--- TASK DATA Enclosed Below ---

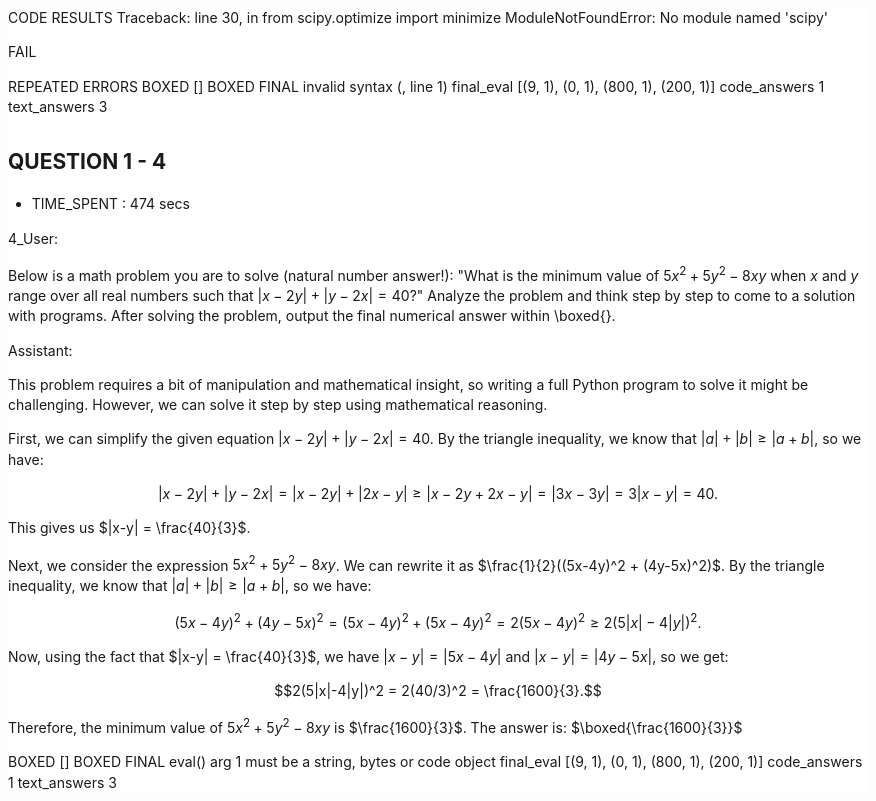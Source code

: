 CODE RESULTS Traceback: line 30, in <module>
    from scipy.optimize import minimize
ModuleNotFoundError: No module named 'scipy'

FAIL

REPEATED ERRORS
BOXED []
BOXED FINAL 
invalid syntax (<string>, line 1) final_eval
[(9, 1), (0, 1), (800, 1), (200, 1)]
code_answers 1 text_answers 3



## QUESTION 1 - 4 
- TIME_SPENT : 474 secs

4_User:

Below is a math problem you are to solve (natural number answer!):
"What is the minimum value of $5x^2+5y^2-8xy$ when $x$ and $y$ range over all real numbers such that $|x-2y| + |y-2x| = 40$?"
Analyze the problem and think step by step to come to a solution with programs. After solving the problem, output the final numerical answer within \boxed{}.

Assistant:

 This problem requires a bit of manipulation and mathematical insight, so writing a full Python program to solve it might be challenging. However, we can solve it step by step using mathematical reasoning.

First, we can simplify the given equation $|x-2y| + |y-2x| = 40$. By the triangle inequality, we know that $|a| + |b| \geq |a+b|$, so we have:

$$|x-2y| + |y-2x| = |x-2y| + |2x-y| \geq |x-2y+2x-y| = |3x-3y| = 3|x-y| = 40.$$

This gives us $|x-y| = \frac{40}{3}$.

Next, we consider the expression $5x^2+5y^2-8xy$. We can rewrite it as $\frac{1}{2}((5x-4y)^2 + (4y-5x)^2)$. By the triangle inequality, we know that $|a| + |b| \geq |a+b|$, so we have:

$$(5x-4y)^2 + (4y-5x)^2 = (5x-4y)^2 + (5x-4y)^2 = 2(5x-4y)^2 \geq 2(5|x|-4|y|)^2.$$

Now, using the fact that $|x-y| = \frac{40}{3}$, we have $|x-y| = |5x-4y|$ and $|x-y| = |4y-5x|$, so we get:

$$2(5|x|-4|y|)^2 = 2(40/3)^2 = \frac{1600}{3}.$$

Therefore, the minimum value of $5x^2+5y^2-8xy$ is $\frac{1600}{3}$. The answer is: $\boxed{\frac{1600}{3}}$

BOXED []
BOXED FINAL 
eval() arg 1 must be a string, bytes or code object final_eval
[(9, 1), (0, 1), (800, 1), (200, 1)]
code_answers 1 text_answers 3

--- End of Enclosed TASK DATA ---

**YOUR TASK**
Return all lines of the material above in which "that" occurs.

**THE ANSWER**
"What is the minimum value of $5x^2+5y^2-8xy$ when $x$ and $y$ range over all real numbers such that $|x-2y| + |y-2x| = 40$?"
First, we can simplify the given equation $|x-2y| + |y-2x| = 40$. By the triangle inequality, we know that $|a| + |b| \geq |a+b|$, so we have:
Next, we consider the expression $5x^2+5y^2-8xy$. We can rewrite it as $\frac{1}{2}((5x-4y)^2 + (4y-5x)^2)$. By the triangle inequality, we know that $|a| + |b| \geq |a+b|$, so we have:
Now, using the fact that $|x-y| = \frac{40}{3}$, we have $|x-y| = |5x-4y|$ and $|x-y| = |4y-5x|$, so we get:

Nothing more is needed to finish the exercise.